- _EXERCISE GOAL_:
Your reply should consist solely of the lines from the one containing "Future work" through the end of the data, restated word for word.

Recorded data
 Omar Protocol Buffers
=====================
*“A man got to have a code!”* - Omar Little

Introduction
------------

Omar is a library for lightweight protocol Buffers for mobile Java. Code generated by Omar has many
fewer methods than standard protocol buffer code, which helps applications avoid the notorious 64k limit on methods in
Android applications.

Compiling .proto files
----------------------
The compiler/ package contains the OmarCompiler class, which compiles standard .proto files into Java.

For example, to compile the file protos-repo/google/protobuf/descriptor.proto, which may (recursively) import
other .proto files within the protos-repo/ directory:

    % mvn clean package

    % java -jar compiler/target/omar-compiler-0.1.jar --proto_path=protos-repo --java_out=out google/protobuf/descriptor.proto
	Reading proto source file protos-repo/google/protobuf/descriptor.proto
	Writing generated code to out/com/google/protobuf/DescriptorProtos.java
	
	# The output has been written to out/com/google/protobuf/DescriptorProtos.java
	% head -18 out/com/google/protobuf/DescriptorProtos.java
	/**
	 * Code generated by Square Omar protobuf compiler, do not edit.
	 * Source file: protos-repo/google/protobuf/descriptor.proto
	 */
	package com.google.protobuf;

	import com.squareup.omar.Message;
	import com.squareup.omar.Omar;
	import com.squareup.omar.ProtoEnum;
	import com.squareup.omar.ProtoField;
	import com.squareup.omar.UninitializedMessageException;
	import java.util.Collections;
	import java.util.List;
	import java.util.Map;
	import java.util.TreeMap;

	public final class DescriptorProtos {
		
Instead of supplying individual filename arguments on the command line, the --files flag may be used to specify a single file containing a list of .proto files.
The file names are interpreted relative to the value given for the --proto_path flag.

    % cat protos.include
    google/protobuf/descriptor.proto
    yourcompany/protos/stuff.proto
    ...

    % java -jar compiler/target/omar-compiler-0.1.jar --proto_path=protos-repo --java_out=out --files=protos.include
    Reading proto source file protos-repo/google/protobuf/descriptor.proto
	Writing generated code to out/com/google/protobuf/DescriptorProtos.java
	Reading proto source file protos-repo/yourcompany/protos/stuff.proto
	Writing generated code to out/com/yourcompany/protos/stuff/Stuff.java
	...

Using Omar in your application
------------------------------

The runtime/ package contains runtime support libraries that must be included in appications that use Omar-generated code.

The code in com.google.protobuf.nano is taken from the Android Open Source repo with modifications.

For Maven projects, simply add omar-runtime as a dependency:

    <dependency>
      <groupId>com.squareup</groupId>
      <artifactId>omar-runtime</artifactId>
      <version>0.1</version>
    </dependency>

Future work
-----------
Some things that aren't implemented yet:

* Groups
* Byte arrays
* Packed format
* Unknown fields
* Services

- _WRITTEN SOLUTION_:
Future work
-----------
Some things that aren't implemented yet:

* Groups
* Byte arrays
* Packed format
* Unknown fields
* Services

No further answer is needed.